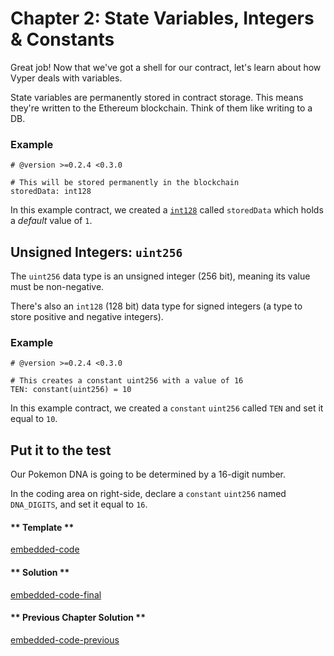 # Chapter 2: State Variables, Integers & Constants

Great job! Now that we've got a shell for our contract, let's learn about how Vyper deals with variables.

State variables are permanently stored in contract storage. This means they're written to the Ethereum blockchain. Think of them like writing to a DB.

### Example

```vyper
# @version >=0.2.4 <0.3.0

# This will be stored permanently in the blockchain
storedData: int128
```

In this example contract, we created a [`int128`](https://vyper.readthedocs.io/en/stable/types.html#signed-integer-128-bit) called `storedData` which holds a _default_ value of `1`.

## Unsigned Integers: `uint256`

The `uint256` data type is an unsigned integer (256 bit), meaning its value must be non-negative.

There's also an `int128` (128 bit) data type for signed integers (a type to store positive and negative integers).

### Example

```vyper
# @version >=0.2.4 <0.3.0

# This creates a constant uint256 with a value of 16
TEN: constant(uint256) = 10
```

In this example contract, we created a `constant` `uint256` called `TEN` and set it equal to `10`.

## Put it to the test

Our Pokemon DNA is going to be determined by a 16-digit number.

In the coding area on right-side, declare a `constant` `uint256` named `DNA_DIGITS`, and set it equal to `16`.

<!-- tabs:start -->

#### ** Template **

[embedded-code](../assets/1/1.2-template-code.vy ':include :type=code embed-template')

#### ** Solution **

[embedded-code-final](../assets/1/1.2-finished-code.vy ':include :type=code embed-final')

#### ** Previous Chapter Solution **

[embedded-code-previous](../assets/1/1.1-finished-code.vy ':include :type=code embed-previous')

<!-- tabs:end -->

...

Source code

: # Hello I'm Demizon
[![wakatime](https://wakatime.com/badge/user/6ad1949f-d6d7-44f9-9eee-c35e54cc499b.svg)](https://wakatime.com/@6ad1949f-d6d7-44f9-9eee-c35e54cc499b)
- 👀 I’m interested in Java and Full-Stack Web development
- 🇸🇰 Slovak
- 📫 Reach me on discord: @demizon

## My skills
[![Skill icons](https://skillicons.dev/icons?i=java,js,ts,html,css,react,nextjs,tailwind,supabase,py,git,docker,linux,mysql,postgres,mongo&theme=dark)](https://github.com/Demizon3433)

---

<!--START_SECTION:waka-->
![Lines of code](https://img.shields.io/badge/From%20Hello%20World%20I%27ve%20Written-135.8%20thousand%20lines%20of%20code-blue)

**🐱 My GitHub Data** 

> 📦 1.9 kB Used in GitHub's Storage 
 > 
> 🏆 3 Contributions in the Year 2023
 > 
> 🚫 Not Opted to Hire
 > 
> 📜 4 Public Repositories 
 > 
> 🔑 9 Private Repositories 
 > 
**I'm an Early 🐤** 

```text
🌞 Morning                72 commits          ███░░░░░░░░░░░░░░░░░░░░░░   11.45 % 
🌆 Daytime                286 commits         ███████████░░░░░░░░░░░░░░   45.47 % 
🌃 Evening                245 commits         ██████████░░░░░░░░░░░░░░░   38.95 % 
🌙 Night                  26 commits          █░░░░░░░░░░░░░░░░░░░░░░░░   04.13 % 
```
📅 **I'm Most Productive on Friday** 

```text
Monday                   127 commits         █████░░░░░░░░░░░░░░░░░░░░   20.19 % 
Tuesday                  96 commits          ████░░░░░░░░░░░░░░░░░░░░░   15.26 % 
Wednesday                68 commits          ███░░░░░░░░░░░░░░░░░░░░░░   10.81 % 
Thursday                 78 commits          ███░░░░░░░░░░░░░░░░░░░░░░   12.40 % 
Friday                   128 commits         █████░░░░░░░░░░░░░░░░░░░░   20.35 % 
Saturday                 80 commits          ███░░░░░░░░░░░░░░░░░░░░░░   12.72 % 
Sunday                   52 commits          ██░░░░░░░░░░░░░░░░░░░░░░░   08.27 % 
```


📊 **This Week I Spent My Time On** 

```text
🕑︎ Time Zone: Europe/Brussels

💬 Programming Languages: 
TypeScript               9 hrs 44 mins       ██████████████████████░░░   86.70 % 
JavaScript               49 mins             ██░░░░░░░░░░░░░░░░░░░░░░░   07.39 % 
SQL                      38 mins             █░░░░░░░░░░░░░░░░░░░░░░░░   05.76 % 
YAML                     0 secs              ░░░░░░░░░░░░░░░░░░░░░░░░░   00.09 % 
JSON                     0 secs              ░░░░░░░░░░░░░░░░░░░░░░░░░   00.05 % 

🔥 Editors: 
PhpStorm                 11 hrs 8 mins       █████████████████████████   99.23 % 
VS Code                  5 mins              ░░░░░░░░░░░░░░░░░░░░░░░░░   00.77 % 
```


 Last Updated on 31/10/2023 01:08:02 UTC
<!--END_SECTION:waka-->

Instructions to follow
Among the records, find all lines that include the string "contract" and return them.

Written reply
Great job! Now that we've got a shell for our contract, let's learn about how Vyper deals with variables.
State variables are permanently stored in contract storage. This means they're written to the Ethereum blockchain. Think of them like writing to a DB.
In this example contract, we created a [`int128`](https://vyper.readthedocs.io/en/stable/types.html#signed-integer-128-bit) called `storedData` which holds a _default_ value of `1`.
In this example contract, we created a `constant` `uint256` called `TEN` and set it equal to `10`.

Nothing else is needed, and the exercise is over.